Problem to work on: Print the records below once again, exactly as they were given.

Data in this exercise:

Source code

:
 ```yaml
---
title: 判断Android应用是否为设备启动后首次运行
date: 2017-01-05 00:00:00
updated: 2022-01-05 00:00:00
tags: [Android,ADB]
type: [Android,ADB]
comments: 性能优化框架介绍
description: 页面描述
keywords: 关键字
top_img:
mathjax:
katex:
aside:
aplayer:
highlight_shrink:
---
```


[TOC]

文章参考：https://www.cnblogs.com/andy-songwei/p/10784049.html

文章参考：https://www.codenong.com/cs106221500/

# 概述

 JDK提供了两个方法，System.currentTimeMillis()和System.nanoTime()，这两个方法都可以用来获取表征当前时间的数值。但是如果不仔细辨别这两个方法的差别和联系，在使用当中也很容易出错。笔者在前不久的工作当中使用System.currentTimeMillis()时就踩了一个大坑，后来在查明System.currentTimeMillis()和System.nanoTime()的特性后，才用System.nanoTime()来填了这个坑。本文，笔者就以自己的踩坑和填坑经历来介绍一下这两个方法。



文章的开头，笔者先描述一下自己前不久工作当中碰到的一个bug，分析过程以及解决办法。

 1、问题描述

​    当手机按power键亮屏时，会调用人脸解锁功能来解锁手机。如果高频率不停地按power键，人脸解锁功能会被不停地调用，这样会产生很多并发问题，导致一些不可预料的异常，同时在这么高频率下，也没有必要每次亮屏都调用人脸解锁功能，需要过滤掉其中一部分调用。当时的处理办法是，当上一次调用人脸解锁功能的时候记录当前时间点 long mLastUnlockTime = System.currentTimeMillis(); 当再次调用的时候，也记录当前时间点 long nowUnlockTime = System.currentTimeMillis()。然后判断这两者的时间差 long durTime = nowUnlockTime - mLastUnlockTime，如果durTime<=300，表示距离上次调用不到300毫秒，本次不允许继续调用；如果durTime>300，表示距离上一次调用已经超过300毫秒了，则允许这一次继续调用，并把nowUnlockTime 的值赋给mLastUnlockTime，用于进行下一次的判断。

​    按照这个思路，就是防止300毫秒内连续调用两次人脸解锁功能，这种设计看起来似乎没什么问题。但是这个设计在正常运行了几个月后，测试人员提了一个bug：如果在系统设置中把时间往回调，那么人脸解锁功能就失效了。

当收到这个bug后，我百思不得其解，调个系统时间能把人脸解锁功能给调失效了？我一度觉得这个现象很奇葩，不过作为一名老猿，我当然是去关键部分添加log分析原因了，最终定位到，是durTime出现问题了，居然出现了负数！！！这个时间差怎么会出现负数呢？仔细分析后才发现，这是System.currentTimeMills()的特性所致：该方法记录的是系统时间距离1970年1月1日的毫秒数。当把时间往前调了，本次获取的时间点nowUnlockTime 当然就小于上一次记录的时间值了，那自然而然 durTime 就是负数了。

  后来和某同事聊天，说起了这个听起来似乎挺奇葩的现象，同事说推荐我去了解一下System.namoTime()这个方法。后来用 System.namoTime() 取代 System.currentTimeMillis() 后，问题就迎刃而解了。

Result of the task:
Source code

:
 ```yaml
---
title: 判断Android应用是否为设备启动后首次运行
date: 2017-01-05 00:00:00
updated: 2022-01-05 00:00:00
tags: [Android,ADB]
type: [Android,ADB]
comments: 性能优化框架介绍
description: 页面描述
keywords: 关键字
top_img:
mathjax:
katex:
aside:
aplayer:
highlight_shrink:
---
```


[TOC]

文章参考：https://www.cnblogs.com/andy-songwei/p/10784049.html

文章参考：https://www.codenong.com/cs106221500/

# 概述

 JDK提供了两个方法，System.currentTimeMillis()和System.nanoTime()，这两个方法都可以用来获取表征当前时间的数值。但是如果不仔细辨别这两个方法的差别和联系，在使用当中也很容易出错。笔者在前不久的工作当中使用System.currentTimeMillis()时就踩了一个大坑，后来在查明System.currentTimeMillis()和System.nanoTime()的特性后，才用System.nanoTime()来填了这个坑。本文，笔者就以自己的踩坑和填坑经历来介绍一下这两个方法。



文章的开头，笔者先描述一下自己前不久工作当中碰到的一个bug，分析过程以及解决办法。

 1、问题描述

​    当手机按power键亮屏时，会调用人脸解锁功能来解锁手机。如果高频率不停地按power键，人脸解锁功能会被不停地调用，这样会产生很多并发问题，导致一些不可预料的异常，同时在这么高频率下，也没有必要每次亮屏都调用人脸解锁功能，需要过滤掉其中一部分调用。当时的处理办法是，当上一次调用人脸解锁功能的时候记录当前时间点 long mLastUnlockTime = System.currentTimeMillis(); 当再次调用的时候，也记录当前时间点 long nowUnlockTime = System.currentTimeMillis()。然后判断这两者的时间差 long durTime = nowUnlockTime - mLastUnlockTime，如果durTime<=300，表示距离上次调用不到300毫秒，本次不允许继续调用；如果durTime>300，表示距离上一次调用已经超过300毫秒了，则允许这一次继续调用，并把nowUnlockTime 的值赋给mLastUnlockTime，用于进行下一次的判断。

​    按照这个思路，就是防止300毫秒内连续调用两次人脸解锁功能，这种设计看起来似乎没什么问题。但是这个设计在正常运行了几个月后，测试人员提了一个bug：如果在系统设置中把时间往回调，那么人脸解锁功能就失效了。

当收到这个bug后，我百思不得其解，调个系统时间能把人脸解锁功能给调失效了？我一度觉得这个现象很奇葩，不过作为一名老猿，我当然是去关键部分添加log分析原因了，最终定位到，是durTime出现问题了，居然出现了负数！！！这个时间差怎么会出现负数呢？仔细分析后才发现，这是System.currentTimeMills()的特性所致：该方法记录的是系统时间距离1970年1月1日的毫秒数。当把时间往前调了，本次获取的时间点nowUnlockTime 当然就小于上一次记录的时间值了，那自然而然 durTime 就是负数了。

  后来和某同事聊天，说起了这个听起来似乎挺奇葩的现象，同事说推荐我去了解一下System.namoTime()这个方法。后来用 System.namoTime() 取代 System.currentTimeMillis() 后，问题就迎刃而解了。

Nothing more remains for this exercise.